At the moment, Pat Bradley stands 103rd on the LPGA money list, so far down that everything looks like up to her. She’s made $12,000 this year. Two years ago, when she was Player of the Year, she won $492,000. She hasn’t won a tournament in 15 months. Two years ago she won five, but more impressive, Bradley won three of the four majors. No female golfer ever had a year like she had in 1986. Now, if she was any deeper, she’d be breathing through a snorkel. Some people might look at Pat Bradley’s astonishing plunge and assume her success went to her head. Actually, it stopped at her neck.

She has hyperthyroidism. She had it for a full year before it was diagnosed this April. She was grateful to find out it was something physically wrong with her. She thought she was having a nervous breakdown.

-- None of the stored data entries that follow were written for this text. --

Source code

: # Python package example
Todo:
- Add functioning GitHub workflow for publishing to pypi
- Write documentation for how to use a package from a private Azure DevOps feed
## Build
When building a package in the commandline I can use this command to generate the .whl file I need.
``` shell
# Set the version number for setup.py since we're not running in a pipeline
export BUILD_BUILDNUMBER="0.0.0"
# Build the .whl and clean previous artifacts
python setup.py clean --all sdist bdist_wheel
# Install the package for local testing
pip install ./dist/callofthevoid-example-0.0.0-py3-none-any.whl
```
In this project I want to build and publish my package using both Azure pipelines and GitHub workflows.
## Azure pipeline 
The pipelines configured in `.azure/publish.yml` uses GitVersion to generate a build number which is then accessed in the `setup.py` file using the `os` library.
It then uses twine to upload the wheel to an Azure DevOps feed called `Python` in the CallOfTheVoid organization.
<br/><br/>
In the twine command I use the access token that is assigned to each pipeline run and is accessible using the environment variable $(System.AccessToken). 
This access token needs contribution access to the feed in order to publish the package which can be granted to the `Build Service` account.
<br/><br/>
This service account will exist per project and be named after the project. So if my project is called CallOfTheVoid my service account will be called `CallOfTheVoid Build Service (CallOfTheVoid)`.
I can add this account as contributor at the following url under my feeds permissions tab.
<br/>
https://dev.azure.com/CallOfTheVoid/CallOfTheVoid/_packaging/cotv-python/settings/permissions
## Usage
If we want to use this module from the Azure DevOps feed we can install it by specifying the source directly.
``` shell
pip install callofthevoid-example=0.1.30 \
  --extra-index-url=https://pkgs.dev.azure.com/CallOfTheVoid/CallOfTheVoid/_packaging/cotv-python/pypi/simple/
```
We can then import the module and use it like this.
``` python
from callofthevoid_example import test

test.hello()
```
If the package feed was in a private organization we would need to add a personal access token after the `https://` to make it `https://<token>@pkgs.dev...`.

“In 1986 I became what I’d strived for, and lived and died for, every year I’d been on the tour: Player of the Year,” Bradley said, her words tumbling out in the husky telltale accent of her native New Hampshire. She’d been around the hole for so long--9 of 10 years a top-10 money winner from 1976 to 1985--until the breakthrough in 1986. “I’d put all my eggs in one basket. I was singlemindedly obsessed with Player of the Year. It took me 13 years to get it. So when ’86 came and went, and I’d done it, it was like: Now what do I do? My energies were so wrapped up, I didn’t have anything left. It took me so long to get Player of the Year, I didn’t want to let go.”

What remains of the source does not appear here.